Monday, September 18, 2006

back from connecticut

well, i'm back home safe and sound from connecticut. the road signage continued to be woefully inadequate at almost all times. the interstate freeways themselves, because they are under federal guidelines, were adequately marked. however, getting onto them from the state and local roads was occasionally a very dicey game.

yesterday was the gay pride parade in dallas and i rode my motorcycle. i'd affixed a texas flag and a us/pride flag to the back. my girlfriend had attached a us flag and a banner for her motorcycle club, so we got to lead the group out with our flag display. i picked up a passenger. she was some cute kid who had turned 19 just the day before and had ALWAYS wanted to ride on a motorcycle, etc. her girlfriend rode along as a passenger with my girlfriend, so that was some nice symmetry. it was slick and rainy and there was junk all over the street that various floats ahead of us had tried to toss at the crowd and then missed. how you could throw and miss a wall of people 4 feet from you, i don't know. but i assure you, there was plenty of flotsam atop the oil slick atop the water-slick streets. it made some of those parade maneuvers a bit scary. it was my first time carrying a passenger, and i was terrified that i might drop the bike in a turn or hit a string of beads just as i was braking down a hill and slide right into the antique car in front of me. anyway, i survived. and photos seem to indicate i was smiling:
I'm smiling!
that's me out front looking at the camera. in the vee between my flagpoles you can see my girlfriend laughing out loud at something. now, back to the trash on the street question - how can you throw something at a crowd like that and MISS?!?!
here's another picture. it's a little blurry, but it's got a much better angle:
it rained on us all day long, which was a mixed blessing. the temperature was cooler than our daytime average, but then... we were all wearing wet underwear and socks. really, nothing dampens my mood quite like wet socks and underwear. hunger and cold can make me really cranky, but for general mood funk - wet socks and underwear are the ultimate trigger.
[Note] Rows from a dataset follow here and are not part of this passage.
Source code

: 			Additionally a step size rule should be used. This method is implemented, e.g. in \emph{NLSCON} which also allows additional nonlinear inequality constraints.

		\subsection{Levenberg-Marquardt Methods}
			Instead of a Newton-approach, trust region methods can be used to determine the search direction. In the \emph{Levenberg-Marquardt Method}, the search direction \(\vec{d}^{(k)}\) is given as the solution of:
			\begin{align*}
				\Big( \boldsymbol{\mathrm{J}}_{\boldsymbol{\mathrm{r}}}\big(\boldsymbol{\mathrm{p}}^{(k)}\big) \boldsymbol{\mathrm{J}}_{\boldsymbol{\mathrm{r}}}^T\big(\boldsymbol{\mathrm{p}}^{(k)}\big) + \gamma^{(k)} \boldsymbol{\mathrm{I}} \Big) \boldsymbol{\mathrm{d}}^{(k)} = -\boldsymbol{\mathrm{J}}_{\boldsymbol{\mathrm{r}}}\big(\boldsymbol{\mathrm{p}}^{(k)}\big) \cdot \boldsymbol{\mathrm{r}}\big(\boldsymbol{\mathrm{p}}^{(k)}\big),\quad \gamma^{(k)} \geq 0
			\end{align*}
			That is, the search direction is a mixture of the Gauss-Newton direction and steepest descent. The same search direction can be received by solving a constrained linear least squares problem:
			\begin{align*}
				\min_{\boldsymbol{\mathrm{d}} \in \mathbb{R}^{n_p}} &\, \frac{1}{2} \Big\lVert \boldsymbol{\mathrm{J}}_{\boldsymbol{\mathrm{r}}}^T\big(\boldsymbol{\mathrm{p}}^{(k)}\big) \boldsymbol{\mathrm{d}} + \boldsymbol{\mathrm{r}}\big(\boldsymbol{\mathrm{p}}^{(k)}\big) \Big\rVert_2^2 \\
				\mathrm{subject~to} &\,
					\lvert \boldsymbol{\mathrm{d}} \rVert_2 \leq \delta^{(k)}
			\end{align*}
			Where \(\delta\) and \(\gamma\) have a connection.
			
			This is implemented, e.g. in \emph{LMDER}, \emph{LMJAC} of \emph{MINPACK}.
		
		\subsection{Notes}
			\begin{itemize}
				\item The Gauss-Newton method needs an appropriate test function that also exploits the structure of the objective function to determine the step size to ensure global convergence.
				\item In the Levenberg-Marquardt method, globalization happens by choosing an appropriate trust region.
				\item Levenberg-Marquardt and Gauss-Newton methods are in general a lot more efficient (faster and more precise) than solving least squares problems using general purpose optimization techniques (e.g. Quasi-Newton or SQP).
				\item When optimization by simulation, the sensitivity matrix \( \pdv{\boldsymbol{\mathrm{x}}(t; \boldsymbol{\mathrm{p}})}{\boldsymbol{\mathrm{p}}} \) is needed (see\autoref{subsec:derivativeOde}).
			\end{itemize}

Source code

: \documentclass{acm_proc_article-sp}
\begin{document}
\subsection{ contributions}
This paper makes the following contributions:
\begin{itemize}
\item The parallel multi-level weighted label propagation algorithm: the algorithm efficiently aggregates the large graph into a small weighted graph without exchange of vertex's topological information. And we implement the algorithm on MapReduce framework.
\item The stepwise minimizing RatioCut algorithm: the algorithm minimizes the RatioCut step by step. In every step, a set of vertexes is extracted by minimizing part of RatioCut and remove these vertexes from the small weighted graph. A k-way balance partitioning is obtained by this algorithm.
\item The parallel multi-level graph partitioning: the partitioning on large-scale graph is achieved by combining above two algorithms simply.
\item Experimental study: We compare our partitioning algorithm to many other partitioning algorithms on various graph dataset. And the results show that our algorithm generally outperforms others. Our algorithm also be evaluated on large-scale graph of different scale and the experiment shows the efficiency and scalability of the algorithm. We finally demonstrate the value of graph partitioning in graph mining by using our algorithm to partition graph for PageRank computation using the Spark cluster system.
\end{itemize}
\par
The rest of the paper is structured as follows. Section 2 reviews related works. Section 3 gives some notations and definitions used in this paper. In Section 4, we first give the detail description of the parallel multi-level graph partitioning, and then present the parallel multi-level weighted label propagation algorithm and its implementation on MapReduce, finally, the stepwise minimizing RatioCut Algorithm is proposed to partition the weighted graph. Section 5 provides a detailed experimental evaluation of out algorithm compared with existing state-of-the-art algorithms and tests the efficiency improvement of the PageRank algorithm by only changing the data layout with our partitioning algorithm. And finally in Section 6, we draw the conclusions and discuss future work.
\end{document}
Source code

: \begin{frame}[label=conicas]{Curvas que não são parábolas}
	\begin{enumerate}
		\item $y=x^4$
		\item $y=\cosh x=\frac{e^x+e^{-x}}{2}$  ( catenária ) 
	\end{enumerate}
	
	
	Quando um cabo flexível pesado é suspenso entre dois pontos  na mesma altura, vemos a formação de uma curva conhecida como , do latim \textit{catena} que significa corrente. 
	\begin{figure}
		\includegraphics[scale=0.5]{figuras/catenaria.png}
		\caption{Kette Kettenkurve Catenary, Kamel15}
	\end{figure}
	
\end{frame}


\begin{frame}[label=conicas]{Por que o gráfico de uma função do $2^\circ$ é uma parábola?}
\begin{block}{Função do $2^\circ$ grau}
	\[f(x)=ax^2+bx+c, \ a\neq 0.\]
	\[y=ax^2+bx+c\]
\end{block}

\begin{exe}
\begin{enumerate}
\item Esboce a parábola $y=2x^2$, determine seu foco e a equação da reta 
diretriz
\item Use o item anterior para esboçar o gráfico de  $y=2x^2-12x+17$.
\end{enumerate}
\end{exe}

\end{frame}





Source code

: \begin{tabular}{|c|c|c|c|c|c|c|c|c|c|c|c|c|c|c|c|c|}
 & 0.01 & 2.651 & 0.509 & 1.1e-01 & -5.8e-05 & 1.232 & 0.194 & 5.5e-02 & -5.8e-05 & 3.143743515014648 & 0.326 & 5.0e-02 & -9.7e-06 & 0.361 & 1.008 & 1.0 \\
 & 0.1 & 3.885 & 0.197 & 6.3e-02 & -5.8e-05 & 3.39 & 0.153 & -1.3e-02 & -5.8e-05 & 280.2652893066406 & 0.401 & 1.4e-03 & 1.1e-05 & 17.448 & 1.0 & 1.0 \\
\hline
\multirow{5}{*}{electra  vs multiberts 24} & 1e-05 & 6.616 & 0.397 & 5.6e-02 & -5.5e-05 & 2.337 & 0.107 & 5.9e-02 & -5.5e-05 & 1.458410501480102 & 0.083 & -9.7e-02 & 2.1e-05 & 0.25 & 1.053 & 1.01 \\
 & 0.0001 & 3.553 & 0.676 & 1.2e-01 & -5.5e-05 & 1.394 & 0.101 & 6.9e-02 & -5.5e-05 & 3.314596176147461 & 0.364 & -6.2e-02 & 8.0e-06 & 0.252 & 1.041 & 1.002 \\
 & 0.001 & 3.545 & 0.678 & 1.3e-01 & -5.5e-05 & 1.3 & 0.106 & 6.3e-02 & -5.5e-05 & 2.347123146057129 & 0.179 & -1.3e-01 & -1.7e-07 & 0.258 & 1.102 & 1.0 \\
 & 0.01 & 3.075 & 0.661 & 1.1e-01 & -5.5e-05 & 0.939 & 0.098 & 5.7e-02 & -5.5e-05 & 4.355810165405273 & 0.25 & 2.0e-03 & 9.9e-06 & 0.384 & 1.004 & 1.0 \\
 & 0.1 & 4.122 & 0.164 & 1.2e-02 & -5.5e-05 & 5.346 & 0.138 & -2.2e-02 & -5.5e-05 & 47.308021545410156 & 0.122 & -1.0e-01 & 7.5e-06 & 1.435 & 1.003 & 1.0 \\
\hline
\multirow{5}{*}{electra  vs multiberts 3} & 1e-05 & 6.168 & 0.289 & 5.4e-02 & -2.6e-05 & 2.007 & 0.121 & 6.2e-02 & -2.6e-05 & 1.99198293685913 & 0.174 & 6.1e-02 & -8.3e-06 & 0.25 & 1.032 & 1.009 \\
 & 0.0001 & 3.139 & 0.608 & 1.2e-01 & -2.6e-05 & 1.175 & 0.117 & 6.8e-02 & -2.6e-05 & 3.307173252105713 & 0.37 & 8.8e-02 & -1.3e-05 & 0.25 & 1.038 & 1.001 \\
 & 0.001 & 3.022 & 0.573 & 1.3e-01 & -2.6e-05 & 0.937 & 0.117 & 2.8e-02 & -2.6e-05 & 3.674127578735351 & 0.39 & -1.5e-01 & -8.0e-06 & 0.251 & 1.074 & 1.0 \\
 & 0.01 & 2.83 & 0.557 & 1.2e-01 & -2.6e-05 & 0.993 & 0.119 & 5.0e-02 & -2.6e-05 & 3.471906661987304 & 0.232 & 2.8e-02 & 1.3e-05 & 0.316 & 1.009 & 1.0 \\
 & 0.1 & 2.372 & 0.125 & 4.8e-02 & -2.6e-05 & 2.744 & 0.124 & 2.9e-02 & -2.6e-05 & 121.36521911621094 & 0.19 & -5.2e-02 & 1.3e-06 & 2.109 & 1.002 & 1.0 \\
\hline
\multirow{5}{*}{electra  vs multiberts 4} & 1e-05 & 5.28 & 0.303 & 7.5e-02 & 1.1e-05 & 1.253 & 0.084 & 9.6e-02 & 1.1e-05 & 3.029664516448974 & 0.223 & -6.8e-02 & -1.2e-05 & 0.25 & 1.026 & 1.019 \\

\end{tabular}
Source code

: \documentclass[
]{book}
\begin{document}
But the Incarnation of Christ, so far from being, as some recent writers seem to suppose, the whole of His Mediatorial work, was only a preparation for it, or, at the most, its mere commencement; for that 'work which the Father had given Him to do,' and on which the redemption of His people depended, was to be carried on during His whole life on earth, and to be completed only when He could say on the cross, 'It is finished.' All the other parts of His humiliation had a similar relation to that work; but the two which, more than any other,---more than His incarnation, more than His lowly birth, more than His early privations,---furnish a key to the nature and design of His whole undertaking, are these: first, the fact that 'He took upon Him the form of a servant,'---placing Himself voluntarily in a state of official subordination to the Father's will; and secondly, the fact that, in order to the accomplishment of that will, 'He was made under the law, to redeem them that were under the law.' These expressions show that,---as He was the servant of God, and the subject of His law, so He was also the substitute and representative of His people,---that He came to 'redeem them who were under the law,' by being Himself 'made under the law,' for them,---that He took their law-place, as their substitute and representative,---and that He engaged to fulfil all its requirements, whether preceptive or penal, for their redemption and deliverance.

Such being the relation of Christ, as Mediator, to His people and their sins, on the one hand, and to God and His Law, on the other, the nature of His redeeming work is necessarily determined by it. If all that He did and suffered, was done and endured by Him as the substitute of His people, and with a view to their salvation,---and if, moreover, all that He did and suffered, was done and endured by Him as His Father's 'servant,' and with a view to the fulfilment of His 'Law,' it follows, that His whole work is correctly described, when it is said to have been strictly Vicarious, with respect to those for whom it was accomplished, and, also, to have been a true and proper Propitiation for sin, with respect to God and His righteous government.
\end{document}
the photographer noted that she'd never seen my hair braided up like that before. it's really just gotten long enough for that quite recently, since i'm growing it out again after having donated it to Locks Of Love. i think i've only worn it braided 4 times this year. braiding my own hair is one of those phenomenally useful skills i picked up along the way rather by accident and didn't appreciate the value of until well after the fact. the other two skills i count in that way are typing and the "roll step".

i rebelled against taking typing when my mom "suggested" it my freshman year of high school. "but moooooom! i'm not going to be a secretary, i don't need typing!" you almost have to be a freshman in high school with no understanding of how an office works to comprehend how much scorn i heaped on the words 'secretary' and 'typing'. needless to say, i've used my typing skills nearly every day since then and couldn't be more grateful to my mother for insisting that i learn.

the "roll step" is something you learn in the marching band. it's a way of placing your heel and of rolling your weight along the outside of your foot as you walk so you don't jounce along and break your teeth off with the mouthpiece of your musical instrument. if you like coffee, and have ever tried to walk back to your desk with a hot mugful, you realize the application immediately. until i made the ridiculous mistake of trying to wear women's dress shoes that matched my business attire better than they matched my lifestyle, i never spilled hot coffee on my fingers as i passed through the office. the "roll step" requires a reasonably flexibly-soled shoe with a relatively low heel on it. a glorious open-toed black franco santo with a 2" heel on it does NOT work with the roll step.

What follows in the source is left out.